オバマ大統領は声明を読み上げ、遺体の収容と国際調査団による透明性のある調査が最重要課題だと強調した。「ロシアが武器を供与し、親ロ派を訓練したことは明らかだ」とも指摘。ロシアが武装勢力への影響力を行使しなければ、さらなる代償を科すと述べた。

現地メディアによると墜落現場では21日も欧州安保協力機構(OSCE)やウクライナ政府の要員に対する親ロ派の妨害が続いた。夏の暑熱で遺体の損傷が進んでおり、親ロ派による証拠隠滅や遺品の盗難の疑いも浮上している。親ロ派が21日までに旅客機の残骸を重機で移動する作業を始めたとの報道もある。

オバマ大統領の声明に先立ち、ロシアのプーチン大統領は21日、撃墜事件を巡りテレビで演説し、「国際的な専門家たちの安全確保のためにあらゆることがなされるべきだ」と述べ、親ロ派に現地調査に協力するよう促した。一方で「もし停戦が続いていれば悲劇は起きなかった」として、停戦を打ち切ったウクライナ政府が最も責めを負うべきだとも強調した。

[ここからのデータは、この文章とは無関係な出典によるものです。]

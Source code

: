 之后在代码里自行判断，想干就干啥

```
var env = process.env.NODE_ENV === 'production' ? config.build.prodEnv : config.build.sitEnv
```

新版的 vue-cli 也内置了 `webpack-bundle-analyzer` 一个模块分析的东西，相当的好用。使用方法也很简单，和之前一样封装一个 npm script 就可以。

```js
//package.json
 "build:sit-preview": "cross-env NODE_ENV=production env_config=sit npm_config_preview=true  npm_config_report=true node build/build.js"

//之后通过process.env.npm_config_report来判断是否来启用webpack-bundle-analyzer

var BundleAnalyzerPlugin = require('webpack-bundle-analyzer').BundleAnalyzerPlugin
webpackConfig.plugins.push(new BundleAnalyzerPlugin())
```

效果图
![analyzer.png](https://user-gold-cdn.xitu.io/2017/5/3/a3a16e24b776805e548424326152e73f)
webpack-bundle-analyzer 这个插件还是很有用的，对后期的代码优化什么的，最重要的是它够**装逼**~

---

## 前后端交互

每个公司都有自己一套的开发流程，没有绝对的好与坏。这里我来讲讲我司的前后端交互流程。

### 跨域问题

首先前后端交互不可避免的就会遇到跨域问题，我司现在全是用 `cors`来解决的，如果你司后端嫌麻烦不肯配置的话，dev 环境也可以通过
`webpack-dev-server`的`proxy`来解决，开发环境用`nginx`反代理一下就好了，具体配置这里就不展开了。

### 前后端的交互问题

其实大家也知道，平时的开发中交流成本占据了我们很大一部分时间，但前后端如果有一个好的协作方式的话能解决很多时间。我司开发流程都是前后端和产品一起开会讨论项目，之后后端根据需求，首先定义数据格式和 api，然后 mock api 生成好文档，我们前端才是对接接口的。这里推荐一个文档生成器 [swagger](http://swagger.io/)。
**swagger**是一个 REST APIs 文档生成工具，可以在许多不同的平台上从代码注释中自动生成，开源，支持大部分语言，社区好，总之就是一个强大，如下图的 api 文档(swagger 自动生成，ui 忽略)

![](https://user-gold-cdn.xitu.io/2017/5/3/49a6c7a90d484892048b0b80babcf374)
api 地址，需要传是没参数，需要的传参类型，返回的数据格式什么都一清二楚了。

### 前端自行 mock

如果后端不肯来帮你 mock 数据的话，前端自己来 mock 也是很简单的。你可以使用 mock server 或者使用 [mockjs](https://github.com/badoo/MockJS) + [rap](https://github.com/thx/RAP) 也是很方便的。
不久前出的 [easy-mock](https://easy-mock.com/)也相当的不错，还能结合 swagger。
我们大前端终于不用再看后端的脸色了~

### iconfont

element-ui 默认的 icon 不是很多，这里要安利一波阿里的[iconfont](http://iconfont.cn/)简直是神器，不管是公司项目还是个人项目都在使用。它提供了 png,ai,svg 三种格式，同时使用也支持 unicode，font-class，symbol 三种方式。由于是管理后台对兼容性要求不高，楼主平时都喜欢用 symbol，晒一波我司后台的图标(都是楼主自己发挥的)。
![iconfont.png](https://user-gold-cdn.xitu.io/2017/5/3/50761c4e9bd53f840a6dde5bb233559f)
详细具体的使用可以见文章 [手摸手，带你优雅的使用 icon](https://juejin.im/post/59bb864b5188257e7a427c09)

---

プーチン大統領が異例の演説を実施したのは、国際社会の非難が高まったことへの危機感がある。自国民に多くの犠牲が出たオランダのルッテ首相は21日、同国国会で「政治、経済、金融の選択肢を検討する」と述べ、数日内に調査団が現場に入れなかった場合には強力な対ロ制裁も辞さない方針を示した。

ロイター通信によると、カナダのベアード外相も同日、ロシアに対して追加制裁を発動すると表明した。

国連安全保障理事会は21日午後に緊急会合を開き、親ロ派武装勢力に調査関係者の墜落現場への全面的な立ち入りを認めるよう要求する決議案を採択に付す予定。ロシアは拒否権を持つが、決議は採択されるとの見通しが強まっている。

インタファクス通信によると親ロ派組織の幹部は21日、現場近くの駅の冷蔵車両に収容した犠牲者の遺体について、オランダやマレーシアの専門家が現地に到着すれば東部ハリコフへの移送に同意する考えを示した。

ロシアは欧州各国との関係修復を進めながら、ロシア系市民が多いウクライナ東部では親ロ派と政府との長期停戦に持ち込み、影響力の保持につなげる戦略を描いていた。撃墜事件でこうした戦略は破綻した。プーチン大統領にとっては親ロ派を見捨てるのも難しく、元閣僚の1人は「ロシア外交は先の見えない泥沼に入った」と語った。